Shirley, your guidelines certainly slice through the confusion. You make it sound simple and doable to write about faith. I don't know if it's easier to write about it than talk about it. That may be the case for someone who is clear about their beliefs, but when more reflection is needed, tongues may freeze and writing go in circles. That reflective element may be a step or two before your advice comes into play, but on the other hand, your list could be used as a great set of prompts for managing that reflective process. Obviously, I found this a thought-provoking post. Thank you Shirley for writing it, and Annette for hosting Shirley.
Sharon – excellent point: You probably do have to be clear about your faith in order to talk and write about it, although I'd venture to say that writing about it might help a little with gaining insight.
What an excellent post! Being an avid memoir reader- I quickly warmed up to this post. I too look forward to Shirley's memoir. Thanks Annette for hosting this piece!
As far as the question at the end of the post- I cannot slice between my belief and myself- they are one and the same- so it is no surprise for my faith to come up very naturally in conversation.
Anjuli – it's so good to have you back! I really missed you! Regarding writing about faith, it looks like you're in a good place.
Hi Annette – I'm glad to be introduced to your blog by Shirley's guest post, and Hi Shirley – what a great book title, and all the best on your revisions!

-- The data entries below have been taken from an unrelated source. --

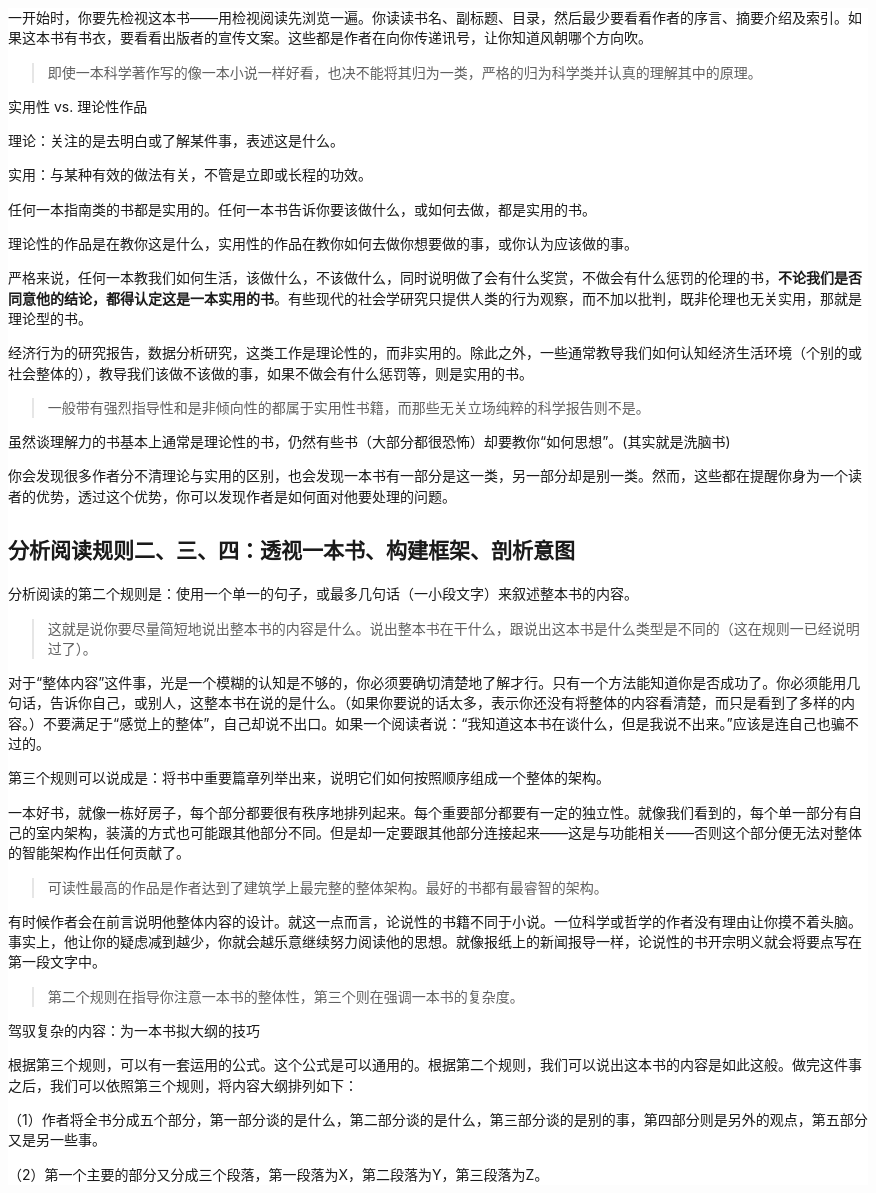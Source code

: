 一开始时，你要先检视这本书——用检视阅读先浏览一遍。你读读书名、副标题、目录，然后最少要看看作者的序言、摘要介绍及索引。如果这本书有书衣，要看看出版者的宣传文案。这些都是作者在向你传递讯号，让你知道风朝哪个方向吹。

> 即使一本科学著作写的像一本小说一样好看，也决不能将其归为一类，严格的归为科学类并认真的理解其中的原理。

实用性 vs. 理论性作品

理论：关注的是去明白或了解某件事，表述这是什么。

实用：与某种有效的做法有关，不管是立即或长程的功效。



任何一本指南类的书都是实用的。任何一本书告诉你要该做什么，或如何去做，都是实用的书。

理论性的作品是在教你这是什么，实用性的作品在教你如何去做你想要做的事，或你认为应该做的事。

严格来说，任何一本教我们如何生活，该做什么，不该做什么，同时说明做了会有什么奖赏，不做会有什么惩罚的伦理的书，**不论我们是否同意他的结论，都得认定这是一本实用的书**。有些现代的社会学研究只提供人类的行为观察，而不加以批判，既非伦理也无关实用，那就是理论型的书。

经济行为的研究报告，数据分析研究，这类工作是理论性的，而非实用的。除此之外，一些通常教导我们如何认知经济生活环境（个别的或社会整体的），教导我们该做不该做的事，如果不做会有什么惩罚等，则是实用的书。

> 一般带有强烈指导性和是非倾向性的都属于实用性书籍，而那些无关立场纯粹的科学报告则不是。
>
> 

虽然谈理解力的书基本上通常是理论性的书，仍然有些书（大部分都很恐怖）却要教你“如何思想”。(其实就是洗脑书)

你会发现很多作者分不清理论与实用的区别，也会发现一本书有一部分是这一类，另一部分却是别一类。然而，这些都在提醒你身为一个读者的优势，透过这个优势，你可以发现作者是如何面对他要处理的问题。



## 分析阅读规则二、三、四：透视一本书、构建框架、剖析意图

分析阅读的第二个规则是：使用一个单一的句子，或最多几句话（一小段文字）来叙述整本书的内容。

> 这就是说你要尽量简短地说出整本书的内容是什么。说出整本书在干什么，跟说出这本书是什么类型是不同的（这在规则一已经说明过了）。

对于“整体内容”这件事，光是一个模糊的认知是不够的，你必须要确切清楚地了解才行。只有一个方法能知道你是否成功了。你必须能用几句话，告诉你自己，或别人，这整本书在说的是什么。（如果你要说的话太多，表示你还没有将整体的内容看清楚，而只是看到了多样的内容。）不要满足于“感觉上的整体”，自己却说不出口。如果一个阅读者说：“我知道这本书在谈什么，但是我说不出来。”应该是连自己也骗不过的。



第三个规则可以说成是：将书中重要篇章列举出来，说明它们如何按照顺序组成一个整体的架构。

一本好书，就像一栋好房子，每个部分都要很有秩序地排列起来。每个重要部分都要有一定的独立性。就像我们看到的，每个单一部分有自己的室内架构，装潢的方式也可能跟其他部分不同。但是却一定要跟其他部分连接起来——这是与功能相关——否则这个部分便无法对整体的智能架构作出任何贡献了。

> 可读性最高的作品是作者达到了建筑学上最完整的整体架构。最好的书都有最睿智的架构。

有时候作者会在前言说明他整体内容的设计。就这一点而言，论说性的书籍不同于小说。一位科学或哲学的作者没有理由让你摸不着头脑。事实上，他让你的疑虑减到越少，你就会越乐意继续努力阅读他的思想。就像报纸上的新闻报导一样，论说性的书开宗明义就会将要点写在第一段文字中。

> 第二个规则在指导你注意一本书的整体性，第三个则在强调一本书的复杂度。



驾驭复杂的内容：为一本书拟大纲的技巧

根据第三个规则，可以有一套运用的公式。这个公式是可以通用的。根据第二个规则，我们可以说出这本书的内容是如此这般。做完这件事之后，我们可以依照第三个规则，将内容大纲排列如下：

（1）作者将全书分成五个部分，第一部分谈的是什么，第二部分谈的是什么，第三部分谈的是别的事，第四部分则是另外的观点，第五部分又是另一些事。

（2）第一个主要的部分又分成三个段落，第一段落为X，第二段落为Y，第三段落为Z。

Shirley and Annette, thanks for this thought-provoking and intellectual look at writing and talking about our faith. Like Kathy Pooler, I'm trying to weave my faith into my memoir, primarily because it has a great deal to do with my family, growing up and my relationship with my mother. Yet, I find that even though I can talk to a stranger about faith, writing about it scares me. I don't want to sound high-minded, preachy, or like an evangelist come to save the world. I suppose that has its genesis in my once shy and retiring personality as a child and teenager.
Shirley, your words have certainly helped me look on writing about my faith from a more conversation perspective. Thanks!

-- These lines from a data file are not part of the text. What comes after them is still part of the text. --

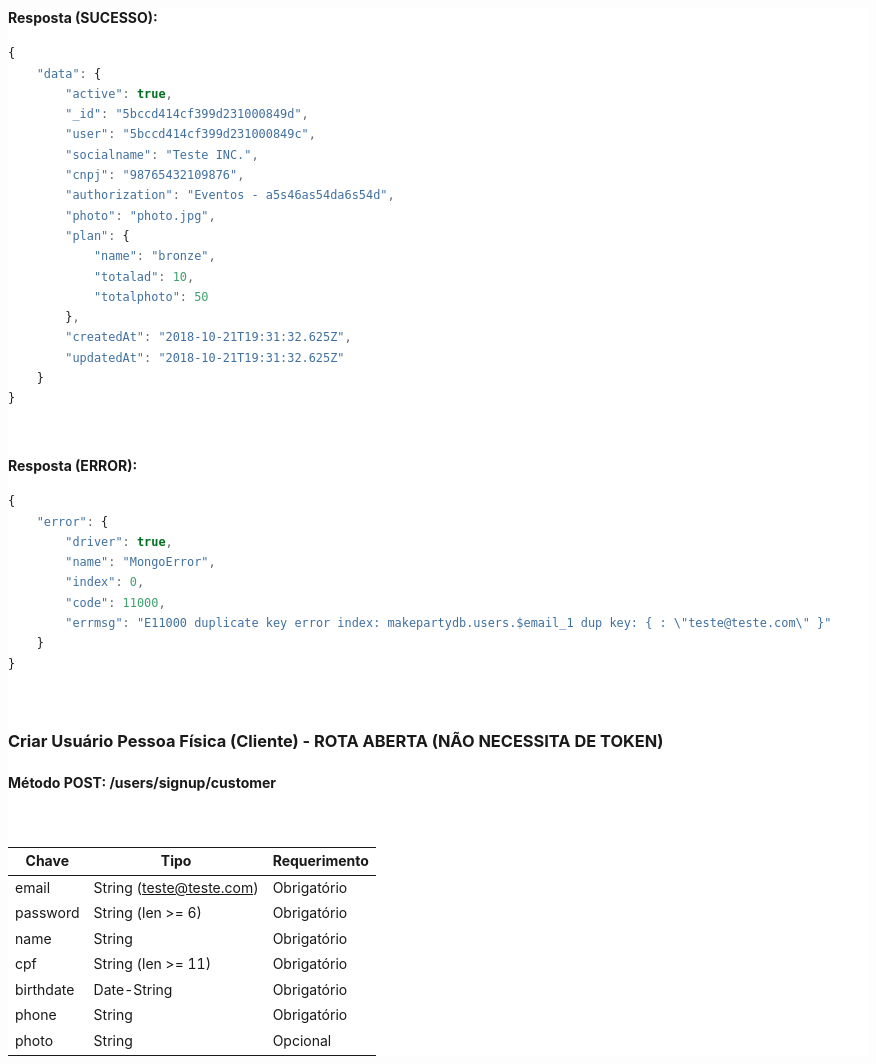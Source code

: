 **Resposta (SUCESSO):**

```javascript
{
    "data": {
        "active": true,
        "_id": "5bccd414cf399d231000849d",
        "user": "5bccd414cf399d231000849c",
        "socialname": "Teste INC.",
        "cnpj": "98765432109876",
        "authorization": "Eventos - a5s46as54da6s54d",
        "photo": "photo.jpg",
        "plan": {
            "name": "bronze",
            "totalad": 10,
            "totalphoto": 50
        },
        "createdAt": "2018-10-21T19:31:32.625Z",
        "updatedAt": "2018-10-21T19:31:32.625Z"
    }
}
```

<br>

**Resposta (ERROR):**

```javascript
{
    "error": {
        "driver": true,
        "name": "MongoError",
        "index": 0,
        "code": 11000,
        "errmsg": "E11000 duplicate key error index: makepartydb.users.$email_1 dup key: { : \"teste@teste.com\" }"
    }
}
```

<br>

### Criar Usuário Pessoa Física (Cliente) - ROTA ABERTA (NÃO NECESSITA DE TOKEN)

#### Método **POST: /users/signup/customer**

<br>

Chave     | Tipo                     | Requerimento
--------- | ------------------------ | ------------
email     | String (teste@teste.com) | Obrigatório
password  | String (len >= 6)        | Obrigatório
name      | String                   | Obrigatório
cpf       | String (len >= 11)       | Obrigatório
birthdate | Date-String              | Obrigatório
phone     | String                   | Obrigatório
photo     | String                   | Opcional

Ms. Shirley Showalter my name is Adam Showalter and I've been researching my familly history… I have so many questions about my mennonite past and possible future… I feel as though I need that connection to become complete.. I am hoping you may shed light onto the missing links to my familly history… My grandfather Joseph P. Showalter was a penticostal preacher before he had passed but I feel it is my calling to ensure mennonite religion lives on for future generations.. The amount of respect I hold for the mennonite and amish community is undying… please anything you can do to help would be wonderfull.. I look forward to reading your story as soon as it is published..

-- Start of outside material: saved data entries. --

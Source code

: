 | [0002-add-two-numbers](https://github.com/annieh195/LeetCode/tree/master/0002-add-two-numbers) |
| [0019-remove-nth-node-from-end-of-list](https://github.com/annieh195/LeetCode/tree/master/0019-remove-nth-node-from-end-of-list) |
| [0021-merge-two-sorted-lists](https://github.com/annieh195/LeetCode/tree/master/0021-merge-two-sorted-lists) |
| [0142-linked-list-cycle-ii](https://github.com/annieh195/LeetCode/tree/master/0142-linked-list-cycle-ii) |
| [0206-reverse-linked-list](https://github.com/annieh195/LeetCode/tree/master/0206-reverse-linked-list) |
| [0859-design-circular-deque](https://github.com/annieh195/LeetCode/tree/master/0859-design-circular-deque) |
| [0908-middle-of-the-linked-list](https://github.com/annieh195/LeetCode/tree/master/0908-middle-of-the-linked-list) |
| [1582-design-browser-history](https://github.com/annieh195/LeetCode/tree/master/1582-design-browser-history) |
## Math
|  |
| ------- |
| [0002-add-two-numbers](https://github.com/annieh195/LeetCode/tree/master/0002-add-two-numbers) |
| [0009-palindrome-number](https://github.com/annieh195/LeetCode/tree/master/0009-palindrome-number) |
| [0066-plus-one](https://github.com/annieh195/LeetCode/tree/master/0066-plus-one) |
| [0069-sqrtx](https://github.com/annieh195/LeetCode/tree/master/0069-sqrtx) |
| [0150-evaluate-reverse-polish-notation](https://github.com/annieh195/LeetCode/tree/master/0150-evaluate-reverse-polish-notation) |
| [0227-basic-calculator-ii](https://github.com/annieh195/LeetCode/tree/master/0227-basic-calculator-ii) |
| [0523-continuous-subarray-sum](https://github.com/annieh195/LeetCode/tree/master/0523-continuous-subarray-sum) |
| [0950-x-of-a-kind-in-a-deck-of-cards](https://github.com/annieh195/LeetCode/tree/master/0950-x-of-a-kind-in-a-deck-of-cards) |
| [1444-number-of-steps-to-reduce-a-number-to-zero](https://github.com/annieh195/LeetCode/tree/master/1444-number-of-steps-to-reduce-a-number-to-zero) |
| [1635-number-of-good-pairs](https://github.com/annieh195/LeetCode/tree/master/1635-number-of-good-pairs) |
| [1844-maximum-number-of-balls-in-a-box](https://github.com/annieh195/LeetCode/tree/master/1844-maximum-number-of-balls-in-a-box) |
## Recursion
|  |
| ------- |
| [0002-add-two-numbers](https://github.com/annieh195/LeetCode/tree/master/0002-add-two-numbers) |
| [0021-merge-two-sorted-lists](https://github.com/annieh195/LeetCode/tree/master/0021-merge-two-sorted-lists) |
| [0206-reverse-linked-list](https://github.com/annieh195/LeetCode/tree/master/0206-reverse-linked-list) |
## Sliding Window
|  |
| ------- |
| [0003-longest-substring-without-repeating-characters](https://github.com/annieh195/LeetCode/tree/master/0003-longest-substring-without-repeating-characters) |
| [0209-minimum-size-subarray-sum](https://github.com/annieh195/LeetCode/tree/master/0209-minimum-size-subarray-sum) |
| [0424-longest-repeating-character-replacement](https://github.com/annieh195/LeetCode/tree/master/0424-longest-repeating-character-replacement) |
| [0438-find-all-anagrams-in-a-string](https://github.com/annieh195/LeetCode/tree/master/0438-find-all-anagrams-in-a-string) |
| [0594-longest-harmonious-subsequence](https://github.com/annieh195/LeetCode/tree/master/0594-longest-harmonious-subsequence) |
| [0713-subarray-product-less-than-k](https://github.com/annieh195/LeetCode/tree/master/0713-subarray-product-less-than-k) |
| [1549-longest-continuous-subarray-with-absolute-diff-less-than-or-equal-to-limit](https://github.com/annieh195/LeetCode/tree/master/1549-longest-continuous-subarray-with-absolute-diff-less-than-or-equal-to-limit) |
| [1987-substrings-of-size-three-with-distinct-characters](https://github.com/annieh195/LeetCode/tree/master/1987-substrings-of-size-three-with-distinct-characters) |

Hi, Adam. The Showalter name comes from my husband. He has done some family history, but he does not recall anyone with that name in the immediate line. If you live close to a Mennonite community, you might find a historical society genealogical archive in your area. There are a number of these scattered across the country. I wish you all the best in your research.
I loved what you said about showing how faith and religion has impacted you, both positively and negatively. From what I gather, you've been able to write about the negative while celebrating the positive. When I began my memoir, a Christian counselor cautioned against revealing the hurt inflicted upon me by certain Christians for deciding to divorce my husband. What I want to show is the difference between certain "religionism" and faith.
Hi, Linda. I get the distinction between religionism and faith. True faith does not have to defend itself with walls of protection and denial of the bad and ugly. It needs confession and sometimes forgiveness and always light. There is a way to tell the truth without attacking and blaming and seeking revenge. Readers can tell when a story has been covered up or aired too soon. I'm sure you can tell yours without falling into either trap. Thanks for the comment.